The golden apple snail (GAS) is a dangerous rice pest in Asia

The GAS Pomacea canaliculata (Lamarck) is a recently introduced rice pest in Asia. The planting method greatly influences the period of susceptibility to snail damage: wetbed-transplanted 20-day-old seedlings were less damaged than dapog-transplanted 13-day-old seedlings or direct-seeded rice.

Seedlings 30 days old were more tolerant of snail damage than younger seedlings.

The GAS Pomacea canalicualata was originally introduced from South America to south-east Asia around 1980s, as a local food resource and as a potential gourmet export item. The markets never developed; the snails escaped or were released, and P. canaliculata became a serious pest of rice throughout many countries of south-east Asia.
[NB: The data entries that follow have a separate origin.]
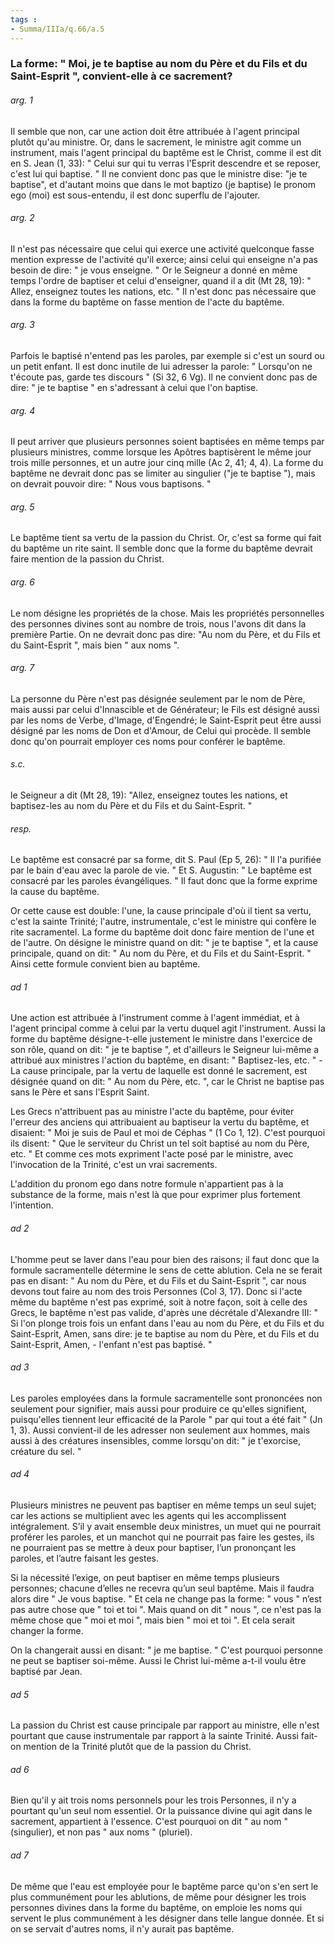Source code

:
 ```yaml
---
tags : 
- Summa/IIIa/q.66/a.5
---
```


### La forme: " Moi, je te baptise au nom du Père et du Fils et du Saint-Esprit ", convient-elle à ce sacrement?

###### arg. 1
Il semble que non, car une action doit être attribuée à l'agent principal plutôt qu'au ministre. Or, dans le sacrement, le ministre agit comme un instrument, mais l'agent principal du baptême est le Christ, comme il est dit en S. Jean (1, 33): " Celui sur qui tu verras l'Esprit descendre et se reposer, c'est lui qui baptise. " Il ne convient donc pas que le ministre dise: "je te baptise", et d'autant moins que dans le mot baptizo (je baptise) le pronom ego (moi) est sous-entendu, il est donc superflu de l'ajouter. 

###### arg. 2
Il n'est pas nécessaire que celui qui exerce une activité quelconque fasse mention expresse de l'activité qu'il exerce; ainsi celui qui enseigne n'a pas besoin de dire: " je vous enseigne. " Or le Seigneur a donné en même temps l'ordre de baptiser et celui d'enseigner, quand il a dit (Mt 28, 19): " Allez, enseignez toutes les nations, etc. " Il n'est donc pas nécessaire que dans la forme du baptême on fasse mention de l'acte du baptême. 

###### arg. 3
Parfois le baptisé n'entend pas les paroles, par exemple si c'est un sourd ou un petit enfant. Il est donc inutile de lui adresser la parole: " Lorsqu'on ne t'écoute pas, garde tes discours " (Si 32, 6 Vg). Il ne convient donc pas de dire: " je te baptise " en s'adressant à celui que l'on baptise. 

###### arg. 4
Il peut arriver que plusieurs personnes soient baptisées en même temps par plusieurs ministres, comme lorsque les Apôtres baptisèrent le même jour trois mille personnes, et un autre jour cinq mille (Ac 2, 41; 4, 4). La forme du baptême ne devrait donc pas se limiter au singulier ("je te baptise "), mais on devrait pouvoir dire: " Nous vous baptisons. " 

###### arg. 5
Le baptême tient sa vertu de la passion du Christ. Or, c'est sa forme qui fait du baptême un rite saint. Il semble donc que la forme du baptême devrait faire mention de la passion du Christ. 

###### arg. 6
Le nom désigne les propriétés de la chose. Mais les propriétés personnelles des personnes divines sont au nombre de trois, nous l'avons dit dans la première Partie. On ne devrait donc pas dire: "Au nom du Père, et du Fils et du Saint-Esprit ", mais bien " aux noms ". 

###### arg. 7
La personne du Père n'est pas désignée seulement par le nom de Père, mais aussi par celui d'Innascible et de Générateur; le Fils est désigné aussi par les noms de Verbe, d'Image, d'Engendré; le Saint-Esprit peut être aussi désigné par les noms de Don et d'Amour, de Celui qui procède. Il semble donc qu'on pourrait employer ces noms pour conférer le baptême. 

###### s.c.
le Seigneur a dit (Mt 28, 19): "Allez, enseignez toutes les nations, et baptisez-les au nom du Père et du Fils et du Saint-Esprit. " 

###### resp.
Le baptême est consacré par sa forme, dit S. Paul (Ep 5, 26): " Il l'a purifiée par le bain d'eau avec la parole de vie. " Et S. Augustin: " Le baptême est consacré par les paroles évangéliques. " Il faut donc que la forme exprime la cause du baptême. 

Or cette cause est double: l'une, la cause principale d'où il tient sa vertu, c'est la sainte Trinité; l'autre, instrumentale, c'est le ministre qui confère le rite sacramentel. La forme du baptême doit donc faire mention de l'une et de l'autre. On désigne le ministre quand on dit: " je te baptise ", et la cause principale, quand on dit: " Au nom du Père, et du Fils et du Saint-Esprit. " Ainsi cette formule convient bien au baptême. 

###### ad 1
Une action est attribuée à l'instrument comme à l'agent immédiat, et à l'agent principal comme à celui par la vertu duquel agit l'instrument. Aussi la forme du baptême désigne-t-elle justement le ministre dans l'exercice de son rôle, quand on dit: " je te baptise ", et d'ailleurs le Seigneur lui-même a attribué aux ministres l'action du baptême, en disant: " Baptisez-les, etc. " - La cause principale, par la vertu de laquelle est donné le sacrement, est désignée quand on dit: " Au nom du Père, etc. ", car le Christ ne baptise pas sans le Père et sans l'Esprit Saint. 

Les Grecs n'attribuent pas au ministre l'acte du baptême, pour éviter l'erreur des anciens qui attribuaient au baptiseur la vertu du baptême, et disaient: " Moi je suis de Paul et moi de Céphas " (1 Co 1, 12). C'est pourquoi ils disent: " Que le serviteur du Christ un tel soit baptisé au nom du Père, etc. " Et comme ces mots expriment l'acte posé par le ministre, avec l'invocation de la Trinité, c'est un vrai sacrements. 

L'addition du pronom ego dans notre formule n'appartient pas à la substance de la forme, mais n'est là que pour exprimer plus fortement l'intention. 

###### ad 2
L'homme peut se laver dans l'eau pour bien des raisons; il faut donc que la formule sacramentelle détermine le sens de cette ablution. Cela ne se ferait pas en disant: " Au nom du Père, et du Fils et du Saint-Esprit ", car nous devons tout faire au nom des trois Personnes (Col 3, 17). Donc si l'acte même du baptême n'est pas exprimé, soit à notre façon, soit à celle des Grecs, le baptême n'est pas valide, d'après une décrétale d'Alexandre III: " Si l'on plonge trois fois un enfant dans l'eau au nom du Père, et du Fils et du Saint-Esprit, Amen, sans dire: je te baptise au nom du Père, et du Fils et du Saint-Esprit, Amen, - l'enfant n'est pas baptisé. " 

###### ad 3
Les paroles employées dans la formule sacramentelle sont prononcées non seulement pour signifier, mais aussi pour produire ce qu'elles signifient, puisqu'elles tiennent leur efficacité de la Parole " par qui tout a été fait " (Jn 1, 3). Aussi convient-il de les adresser non seulement aux hommes, mais aussi à des créatures insensibles, comme lorsqu'on dit: " je t'exorcise, créature du sel. " 

###### ad 4
Plusieurs ministres ne peuvent pas baptiser en même temps un seul sujet; car les actions se multiplient avec les agents qui les accomplissent intégralement. S’il y avait ensemble deux ministres, un muet qui ne pourrait proférer les paroles, et un manchot qui ne pourrait pas faire les gestes, ils ne pourraient pas se mettre à deux pour baptiser, l’un prononçant les paroles, et l’autre faisant les gestes. 

Si la nécessité l’exige, on peut baptiser en même temps plusieurs personnes; chacune d’elles ne recevra qu’un seul baptême. Mais il faudra alors dire " Je vous baptise. " Et cela ne change pas la forme: " vous " n’est pas autre chose que " toi et toi ". Mais quand on dit " nous ", ce n'est pas la même chose que " moi et moi ", mais bien " moi et toi ". Et cela serait changer la forme. 

On la changerait aussi en disant: " je me baptise. " C'est pourquoi personne ne peut se baptiser soi-même. Aussi le Christ lui-même a-t-il voulu être baptisé par Jean. 

###### ad 5
La passion du Christ est cause principale par rapport au ministre, elle n'est pourtant que cause instrumentale par rapport à la sainte Trinité. Aussi fait-on mention de la Trinité plutôt que de la passion du Christ. 

###### ad 6
Bien qu'il y ait trois noms personnels pour les trois Personnes, il n'y a pourtant qu'un seul nom essentiel. Or la puissance divine qui agit dans le sacrement, appartient à l'essence. C'est pourquoi on dit " au nom " (singulier), et non pas " aux noms " (pluriel). 

###### ad 7
De même que l'eau est employée pour le baptême parce qu'on s'en sert le plus communément pour les ablutions, de même pour désigner les trois personnes divines dans la forme du baptême, on emploie les noms qui servent le plus communément à les désigner dans telle langue donnée. Et si on se servait d'autres noms, il n'y aurait pas baptême.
The GAS now is a major rice exotic invasive pest in Asia. The yield loss caused by P. canaliculata in rice was estimated varying from 5 % to 100 % depending on locality and the level of infestation in most Asian countries. In China, GAS was first introduced into Guangdong province of China in 1981 and became a serious pest of rice since 1984.

In the Philippines, it is considered the number one rice pest and has caused huge economic lossesDuring the 1980’s the introduced snails rapidly spread to Indonesia, Thailand, Cambodia, Hong Kong, southern China, Japan and the Philippines and there are indications that they are currently invading Australia. Nevertheless, apple snails are considered a delicacy in several regions and they are often sold in Oriental markets for consumption.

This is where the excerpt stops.